New Toyota Mirai videos continue questionable hydrogen claims

"Toyota engineers were simultaneously working on a brand new technology that met all the driver's needs with an even smaller carbon footprint." Toyota has released a number of new promotional videos for the hydrogen-powered 2016 Mirai. Most are exactly what you'd expect: pretty, full of promise and vaguely informational. But there was one line in the Product Introduction video that caught out ear. In the Product Information video about the Mirai, the narrator goes into a short history of Toyota's green car advances. After talking about the Prius and the Prius Plug In, making EVs for urban commuting and the rest of Toyota's advanced fuel programs, we hear this: "Never satisfied though, Toyota engineers were simultaneously working on a brand new technology that met all the driver's needs with an even smaller carbon footprint, one that took its lead from nature itself." You can watch the video (and four others) below.

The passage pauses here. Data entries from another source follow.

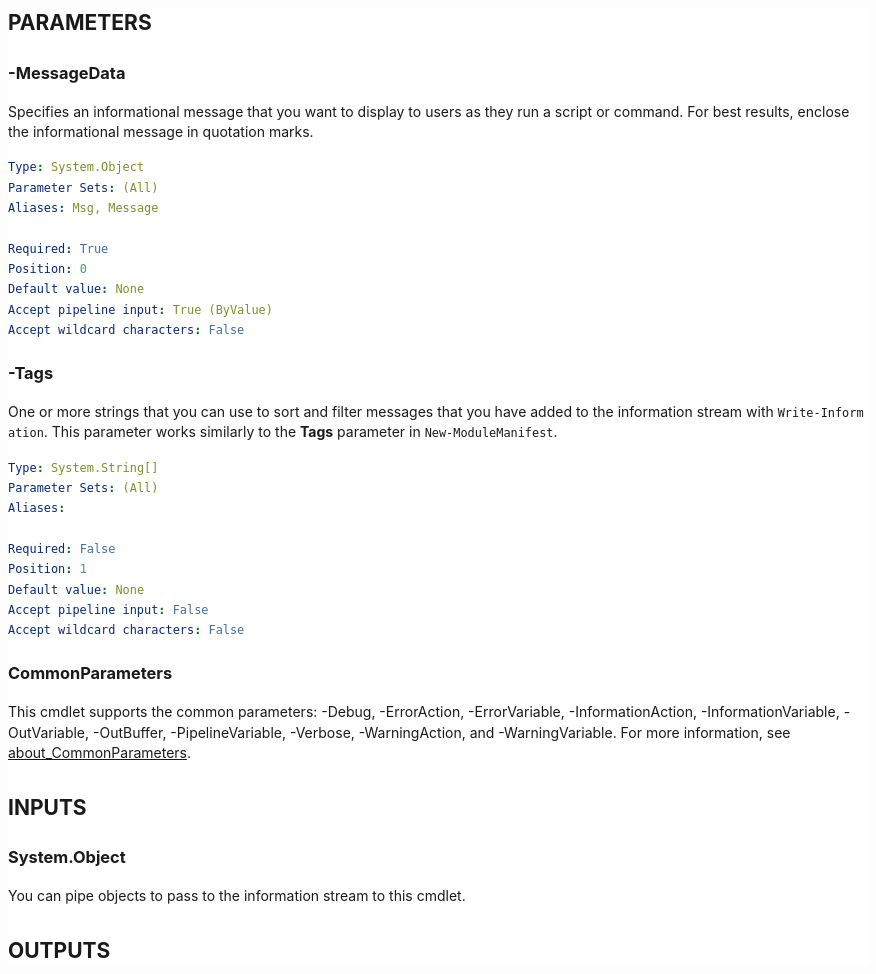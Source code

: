 ## PARAMETERS

### -MessageData

Specifies an informational message that you want to display to users as they run a script or
command. For best results, enclose the informational message in quotation marks.

```yaml
Type: System.Object
Parameter Sets: (All)
Aliases: Msg, Message

Required: True
Position: 0
Default value: None
Accept pipeline input: True (ByValue)
Accept wildcard characters: False
```

### -Tags

One or more strings that you can use to sort and filter messages that you have added to the
information stream with `Write-Information`. This parameter works similarly to the **Tags**
parameter in `New-ModuleManifest`.

```yaml
Type: System.String[]
Parameter Sets: (All)
Aliases:

Required: False
Position: 1
Default value: None
Accept pipeline input: False
Accept wildcard characters: False
```

### CommonParameters

This cmdlet supports the common parameters: -Debug, -ErrorAction, -ErrorVariable,
-InformationAction, -InformationVariable, -OutVariable, -OutBuffer, -PipelineVariable, -Verbose,
-WarningAction, and -WarningVariable. For more information, see
[about_CommonParameters](https://go.microsoft.com/fwlink/?LinkID=113216).

## INPUTS

### System.Object

You can pipe objects to pass to the information stream to this cmdlet.

## OUTPUTS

Plug In America co-founder Paul Scott told AutoblogGreen, "Show us the math! Toyota claims the FCV has a smaller carbon footprint than their EV, but every paper I've read indicates the FCV uses 3-4 times as much energy to travel a given distance as an EV. If they are making this claim, let's call them out to prove it. Show us the math!" There's some math that comes out in favor of EVs here and here. "BEVs and FCs have a very similar carbon footprint, dependent on fuel source." – Toyota's Jana Hartline Plug-in vehicle advocate Chelsea Sexton went further. "Assuming appropriate comparisons in energy feedstock, basic science doesn't support the notion that the footprint of an FCV is smaller than that of an EV," she told AutoblogGreen, explaining that "appropriate comparison" would mean using similar energy generation methods for both hydrogen and plug-in vehicles. Not the tendency, she noted, "of H2 fans to compare FCVs based on solar-based electrolysis to EVs running on coal-bases electricity and similar shenanigans." Besides, Sexton said, "focusing purely on efficiencies entirely misses the biggest struggles that FCVs face in the market, namely fuel price, inconvenience, and market fear, even if the vehicles themselves are initially subsidized.